Bettany Hughes is not just there to inform, which she most certainly does, but to evoke. As she writes, I can feel the layers of the present peel away. As she journeys in the book she makes you feel the past is just there beneath the surface, as real as the sand under her feet when she stands on a shore and looks across the waters and imagines Helen and Paris’ journey to Troy.
"As a Bronze Age Helen and Paris sailed along from West to East they would have passed seasonal beach markets and ports pockmarked with colour, pungent with the smells of livestock and spices, their traders standing by ready to tout their wares. Out on the open sea there would be pirates waiting to relieve the ocean traveller of vital supplies and priceless consignments of hippopotamus ivories and the like."--From Chapter 22 "The Seas Foaming Lanes".
Using contemporary archeological findings, classical writings, art and her own voice to tell the story of Helen, she inspires while she teaches. Her words are evocative and fragrantly redolent as she invites us to explore long forgotten shrines, overgrown temples and cramped museums with her.  She relates Helen to history and present, she has become an icon. Helen is also a cypher, who becomes whatever the author wants her to be: goddess, victim or whore.
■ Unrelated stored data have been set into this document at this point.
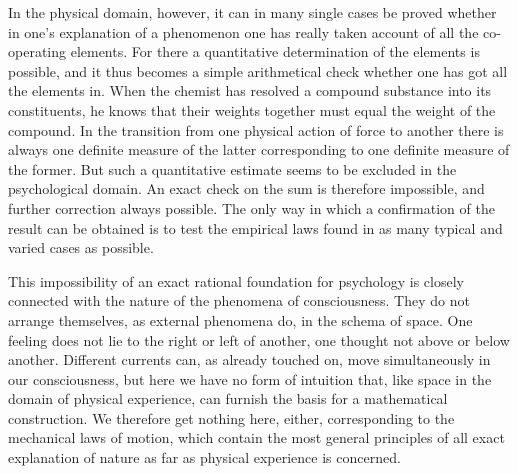 \documentclass[12pt,a4paper]{book}
\newcommand{\opage}[1]{\marginnote{\footnotesize\textit{[#1]}}}
\begin{document}
In the physical domain, however, it can in many single cases be proved
whether in one's explanation of a phenomenon one has really taken
account of all the co-operating elements. For there a quantitative
determination of the elements is possible, and it thus becomes a simple
arithmetical check whether one has got all the elements in. When the
chemist has resolved a compound substance into its constituents, he
knows that their weights together must equal the weight of the compound.
In the transition from one physical action of force to another there is
always one definite measure of the latter corresponding to one definite
measure of
\opage{25}the former. But such a quantitative estimate seems to be
excluded in the psychological domain. An exact check on the sum is
therefore impossible, and further correction always possible. The only
way in which a confirmation of the result can be obtained is to test the
empirical laws found in as many typical and varied cases as possible.

This impossibility of an exact rational foundation for psychology is
closely connected with the nature of the phenomena of consciousness. They
do not arrange themselves, as external phenomena do, in the schema of
space. One feeling does not lie to the right or left of another, one
thought not above or below another. Different currents can, as already
touched on, move simultaneously in our consciousness, but here we have no
form of intuition that, like space in the domain of physical experience,
can furnish the basis for a mathematical construction. We therefore get
nothing here, either, corresponding to the mechanical laws of motion,
which contain the most general principles of all exact explanation of
nature as far as physical experience is concerned.
\end{document}
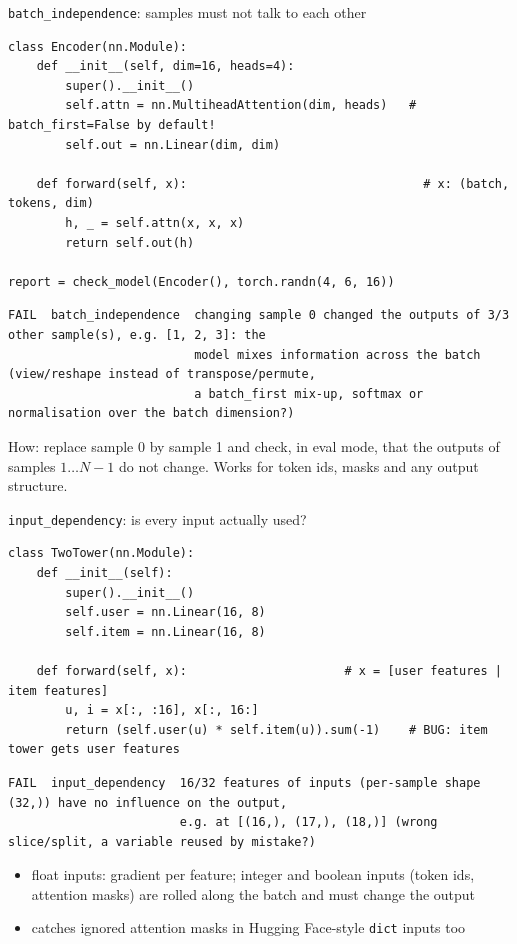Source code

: \documentclass[aspectratio=169,11pt]{beamer}
\newcommand{\chk}[1]{\texttt{#1}}
\begin{document}
\begin{frame}[fragile]{\chk{batch\_independence}: samples must not talk to each other}
  \begin{lstlisting}
class Encoder(nn.Module):
    def __init__(self, dim=16, heads=4):
        super().__init__()
        self.attn = nn.MultiheadAttention(dim, heads)   # batch_first=False by default!
        self.out = nn.Linear(dim, dim)

    def forward(self, x):                                 # x: (batch, tokens, dim)
        h, _ = self.attn(x, x, x)
        return self.out(h)

report = check_model(Encoder(), torch.randn(4, 6, 16))
  \end{lstlisting}
  \begin{lstlisting}[style=report]
FAIL  batch_independence  changing sample 0 changed the outputs of 3/3 other sample(s), e.g. [1, 2, 3]: the
                          model mixes information across the batch (view/reshape instead of transpose/permute,
                          a batch_first mix-up, softmax or normalisation over the batch dimension?)
  \end{lstlisting}
  \small How: replace sample 0 by sample 1 and check, in eval mode, that the outputs of samples
  $1\ldots N{-}1$ do not change. Works for token ids, masks and any output structure.
\end{frame}

\begin{frame}[fragile]{\chk{input\_dependency}: is every input actually used?}
  \begin{lstlisting}
class TwoTower(nn.Module):
    def __init__(self):
        super().__init__()
        self.user = nn.Linear(16, 8)
        self.item = nn.Linear(16, 8)

    def forward(self, x):                      # x = [user features | item features]
        u, i = x[:, :16], x[:, 16:]
        return (self.user(u) * self.item(u)).sum(-1)    # BUG: item tower gets user features
  \end{lstlisting}
  \begin{lstlisting}[style=report]
FAIL  input_dependency  16/32 features of inputs (per-sample shape (32,)) have no influence on the output,
                        e.g. at [(16,), (17,), (18,)] (wrong slice/split, a variable reused by mistake?)
  \end{lstlisting}
  \begin{itemize}
    \item float inputs: gradient per \alert{feature}; integer and boolean inputs (token ids,
          attention masks) are rolled along the batch and must change the output
    \item catches ignored attention masks in Hugging Face-style \texttt{dict} inputs too
  \end{itemize}
\end{frame}
\end{document}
Each era has made a version of Helen their own. Was she a human woman at all? By telling what a woman of her time and place would be, Bettany makes a good case. Maybe Helen was an amalgamation. Troy has been determined to have existed so maybe this creature of immense beauty did too. A beauty so terrible that it brought nothing but death and destruction to all her knew her. Her life as tragic in its own way as poor doomed Cassandra, speaking a truthful prophecy that no one will believe. I don’t know the answer but I enjoyed the journey.
Greece is one of the many places I long to visit. There is so much history there and I want to see it by land and sea. I want to walk the modern streets as well as old paths more traveled by goats than man nowadays, so much to see and experience. To step outside on a sultry evening with nothing but the sound of the rustling of the leaves of olive trees by the warm night breeze and look at the stars that Socrates and Homer looked upon thousands of years in the past and get even a glimpse of what they lived like would be priceless to me. To smell the scents, taste the foods, meet the people and even to just be enveloped by the velvety Mediterranean air would almost be magic. I may never make it there in person but with this book (there is an accompanying PBS show) I feel a little closer to it. I wholeheartedly recommend this excellent book to anyone. And now I can’t wait to read her new book, The Hemlock Cup: Socrates, Athens and the Search for the Good Life.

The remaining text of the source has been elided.